And, yes, England have lost. Again. In the Ashes. 2-0 down. And history is now against them. But in the ashes of those Ashes, there is a faint ember of light, a sense that England might yet be capable of finding a Middle Way, a means of tempering their gung-ho approach to be smart and calculating to find a way to the tape ahead of the rest of the field.

Ben Stokes is the epitome of the Middle Way. The England captain was all caution and restraint when he came to the wicket after Australia had blown away the mainstream batters ahead of him to leave England 4-45 and their arses hanging out. Game over it seemed.

Cue Ben. Cue the whirring of one of the finest cricketing brains in the business. God, it was good. Even if you were an Aussie with chewed-down fingernails. Stokes is one of those rare sportsmen/women who make it worth getting out of bed for.

Yes, Stokes did give it plenty of ya-hoo larrup once Jonny Bairstow had been undone by his own casualness and Australia’s bad-ass attitude. His assault on the Australia bowling attack was mesmerising, But it was also well thought-out. It was not wild abandon that took him and England to within 70 runs of the most unlikely of victories.

LONDON, ENGLAND - JULY 02: Pat Cummins of Australia speaks with Ben Stokes of England after Jonny Bairstow of England was run out by Alex Carey of Australia during Day Five of the LV= Insurance Ashes 2nd Test match between England and Australia at Lord's Cricket Ground on July 02, 2023 in London, England. (Photo by Ryan Pierse/Getty Images)

Pat Cummins speaks with Ben Stokes after Jonny Bairstow was given out. (Photo by Ryan Pierse/Getty Images)
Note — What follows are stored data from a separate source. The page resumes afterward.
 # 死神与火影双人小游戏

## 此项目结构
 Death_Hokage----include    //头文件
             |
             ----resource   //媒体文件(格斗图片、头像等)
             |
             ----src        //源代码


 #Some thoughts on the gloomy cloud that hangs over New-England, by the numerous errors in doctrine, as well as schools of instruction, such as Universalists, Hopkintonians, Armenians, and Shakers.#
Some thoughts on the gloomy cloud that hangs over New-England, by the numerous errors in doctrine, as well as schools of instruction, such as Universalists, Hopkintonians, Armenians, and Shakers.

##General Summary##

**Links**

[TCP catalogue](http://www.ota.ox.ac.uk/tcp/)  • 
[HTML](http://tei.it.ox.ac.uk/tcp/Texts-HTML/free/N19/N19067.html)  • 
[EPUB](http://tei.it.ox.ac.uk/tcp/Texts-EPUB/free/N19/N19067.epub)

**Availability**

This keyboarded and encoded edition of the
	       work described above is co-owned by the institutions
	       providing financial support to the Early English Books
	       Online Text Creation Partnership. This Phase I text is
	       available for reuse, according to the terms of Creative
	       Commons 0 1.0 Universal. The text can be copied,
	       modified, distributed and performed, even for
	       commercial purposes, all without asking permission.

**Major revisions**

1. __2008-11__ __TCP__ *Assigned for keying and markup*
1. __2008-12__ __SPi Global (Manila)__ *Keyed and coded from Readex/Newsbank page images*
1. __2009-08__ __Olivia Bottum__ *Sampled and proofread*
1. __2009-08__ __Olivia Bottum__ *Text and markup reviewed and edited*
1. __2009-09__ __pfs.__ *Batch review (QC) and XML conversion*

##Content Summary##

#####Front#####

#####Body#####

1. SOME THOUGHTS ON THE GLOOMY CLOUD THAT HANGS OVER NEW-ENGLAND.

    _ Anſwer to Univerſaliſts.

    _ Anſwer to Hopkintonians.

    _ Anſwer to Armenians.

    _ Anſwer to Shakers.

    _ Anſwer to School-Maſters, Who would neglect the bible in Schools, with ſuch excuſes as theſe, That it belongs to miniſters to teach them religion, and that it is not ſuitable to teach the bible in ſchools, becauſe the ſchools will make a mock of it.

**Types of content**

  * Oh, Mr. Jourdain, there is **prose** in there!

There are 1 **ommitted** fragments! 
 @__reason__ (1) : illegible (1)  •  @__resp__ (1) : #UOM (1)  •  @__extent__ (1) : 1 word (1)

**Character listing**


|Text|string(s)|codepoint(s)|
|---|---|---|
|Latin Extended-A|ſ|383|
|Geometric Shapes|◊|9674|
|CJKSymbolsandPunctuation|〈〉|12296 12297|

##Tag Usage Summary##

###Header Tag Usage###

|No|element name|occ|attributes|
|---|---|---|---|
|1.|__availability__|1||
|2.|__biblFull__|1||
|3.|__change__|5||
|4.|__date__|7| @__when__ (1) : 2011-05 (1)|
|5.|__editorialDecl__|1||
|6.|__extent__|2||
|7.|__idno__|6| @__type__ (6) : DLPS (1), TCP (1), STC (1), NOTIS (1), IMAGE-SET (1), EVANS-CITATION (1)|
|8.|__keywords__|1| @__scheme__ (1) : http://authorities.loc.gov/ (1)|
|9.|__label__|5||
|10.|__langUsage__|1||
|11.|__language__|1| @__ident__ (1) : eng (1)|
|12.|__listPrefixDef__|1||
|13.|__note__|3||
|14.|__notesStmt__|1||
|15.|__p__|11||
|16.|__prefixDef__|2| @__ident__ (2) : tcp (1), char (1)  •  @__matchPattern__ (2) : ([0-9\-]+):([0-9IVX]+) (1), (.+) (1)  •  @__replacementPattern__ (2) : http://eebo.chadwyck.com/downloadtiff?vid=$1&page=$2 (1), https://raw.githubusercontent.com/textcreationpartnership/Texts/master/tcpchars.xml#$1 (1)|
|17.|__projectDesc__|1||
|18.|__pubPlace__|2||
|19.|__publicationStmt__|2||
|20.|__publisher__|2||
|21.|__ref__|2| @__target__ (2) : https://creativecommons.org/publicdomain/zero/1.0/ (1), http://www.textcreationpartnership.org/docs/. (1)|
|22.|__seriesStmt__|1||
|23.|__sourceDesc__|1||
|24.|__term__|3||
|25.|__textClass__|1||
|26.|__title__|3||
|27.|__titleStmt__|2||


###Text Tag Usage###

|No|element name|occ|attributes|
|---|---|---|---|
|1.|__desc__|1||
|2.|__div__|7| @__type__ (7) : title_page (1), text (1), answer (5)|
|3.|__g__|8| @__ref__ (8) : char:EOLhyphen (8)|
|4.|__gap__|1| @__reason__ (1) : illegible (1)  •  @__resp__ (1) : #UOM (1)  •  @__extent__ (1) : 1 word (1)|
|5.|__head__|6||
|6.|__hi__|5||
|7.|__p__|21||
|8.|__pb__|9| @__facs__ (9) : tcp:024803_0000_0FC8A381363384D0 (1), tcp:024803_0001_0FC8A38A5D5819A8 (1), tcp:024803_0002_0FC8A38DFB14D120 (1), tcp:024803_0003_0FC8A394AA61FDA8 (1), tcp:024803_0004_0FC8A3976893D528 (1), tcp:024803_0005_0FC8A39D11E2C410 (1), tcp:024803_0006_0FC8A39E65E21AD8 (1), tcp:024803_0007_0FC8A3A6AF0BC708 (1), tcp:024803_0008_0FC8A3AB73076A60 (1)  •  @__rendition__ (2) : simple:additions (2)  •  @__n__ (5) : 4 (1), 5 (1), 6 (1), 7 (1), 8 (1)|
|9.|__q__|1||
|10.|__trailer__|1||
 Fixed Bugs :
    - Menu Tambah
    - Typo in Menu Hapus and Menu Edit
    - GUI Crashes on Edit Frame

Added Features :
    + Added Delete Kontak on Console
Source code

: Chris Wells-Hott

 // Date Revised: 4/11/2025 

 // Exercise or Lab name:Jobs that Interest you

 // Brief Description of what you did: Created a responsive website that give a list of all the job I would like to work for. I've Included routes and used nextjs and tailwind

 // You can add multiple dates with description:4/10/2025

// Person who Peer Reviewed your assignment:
This is what Bazball ought to be. A lack of fear about being castigated for what might appear to be a heave-ho shot. Bazball ought not to give you untrammelled free rein to do what you like. That is what England had done through the guts of the game. And that was wrong.

England’s first innings performance had made doubters of even the most fervent of believers. Bazball appeared as if it would soon be passe. All the talk mid-match was of Baseball cricket or Oddball cricket or Brainless Cricket. No wonder high up in the Lord’s stands Geoffrey Boycott held his head in his hands. England were throwing it away.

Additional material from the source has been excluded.